▸ Task prompt: Set down exactly, from the records below, the line with "Server 2008 R2?**" through the line with "fim do suporte?**", and nothing else.

Saved data entries
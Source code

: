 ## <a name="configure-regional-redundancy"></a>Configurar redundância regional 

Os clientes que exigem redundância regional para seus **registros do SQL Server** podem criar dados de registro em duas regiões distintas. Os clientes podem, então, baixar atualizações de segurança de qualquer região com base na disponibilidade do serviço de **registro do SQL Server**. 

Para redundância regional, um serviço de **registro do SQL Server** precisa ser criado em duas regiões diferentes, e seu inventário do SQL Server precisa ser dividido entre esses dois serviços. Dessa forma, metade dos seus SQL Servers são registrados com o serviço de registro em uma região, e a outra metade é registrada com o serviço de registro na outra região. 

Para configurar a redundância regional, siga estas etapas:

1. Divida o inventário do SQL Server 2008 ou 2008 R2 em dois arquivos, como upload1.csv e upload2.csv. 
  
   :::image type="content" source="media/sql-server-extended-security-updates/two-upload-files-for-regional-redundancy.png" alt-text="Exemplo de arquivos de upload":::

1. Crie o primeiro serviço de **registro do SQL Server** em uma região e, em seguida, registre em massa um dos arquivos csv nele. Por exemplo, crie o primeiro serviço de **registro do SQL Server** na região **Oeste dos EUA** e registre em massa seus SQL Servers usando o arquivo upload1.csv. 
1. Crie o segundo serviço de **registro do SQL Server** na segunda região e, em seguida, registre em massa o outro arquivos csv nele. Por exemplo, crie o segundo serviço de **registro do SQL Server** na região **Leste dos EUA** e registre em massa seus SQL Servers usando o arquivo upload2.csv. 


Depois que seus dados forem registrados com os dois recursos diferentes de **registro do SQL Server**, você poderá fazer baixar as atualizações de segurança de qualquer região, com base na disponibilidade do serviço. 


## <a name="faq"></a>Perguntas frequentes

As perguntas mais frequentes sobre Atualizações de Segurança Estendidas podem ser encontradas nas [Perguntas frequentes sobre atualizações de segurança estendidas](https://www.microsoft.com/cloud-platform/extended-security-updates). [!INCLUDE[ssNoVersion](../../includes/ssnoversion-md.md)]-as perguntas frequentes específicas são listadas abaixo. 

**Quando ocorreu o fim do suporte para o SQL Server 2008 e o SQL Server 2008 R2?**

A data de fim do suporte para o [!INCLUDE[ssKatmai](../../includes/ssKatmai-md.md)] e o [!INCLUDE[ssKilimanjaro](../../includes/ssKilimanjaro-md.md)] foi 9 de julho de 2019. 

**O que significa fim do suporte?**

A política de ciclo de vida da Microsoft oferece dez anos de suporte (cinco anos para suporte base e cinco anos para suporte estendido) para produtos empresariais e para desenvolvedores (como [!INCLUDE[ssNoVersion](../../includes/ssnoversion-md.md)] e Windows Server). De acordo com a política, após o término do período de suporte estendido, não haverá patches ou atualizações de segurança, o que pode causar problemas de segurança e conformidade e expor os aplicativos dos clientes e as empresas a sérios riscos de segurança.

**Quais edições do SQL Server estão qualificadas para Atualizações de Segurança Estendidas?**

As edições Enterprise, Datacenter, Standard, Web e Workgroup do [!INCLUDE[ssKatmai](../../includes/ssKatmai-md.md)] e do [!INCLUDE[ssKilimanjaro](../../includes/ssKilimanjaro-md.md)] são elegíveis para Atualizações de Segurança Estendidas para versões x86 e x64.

▸ Reply to the task:
**Quando ocorreu o fim do suporte para o SQL Server 2008 e o SQL Server 2008 R2?**

A data de fim do suporte para o [!INCLUDE[ssKatmai](../../includes/ssKatmai-md.md)] e o [!INCLUDE[ssKilimanjaro](../../includes/ssKilimanjaro-md.md)] foi 9 de julho de 2019. 

**O que significa fim do suporte?**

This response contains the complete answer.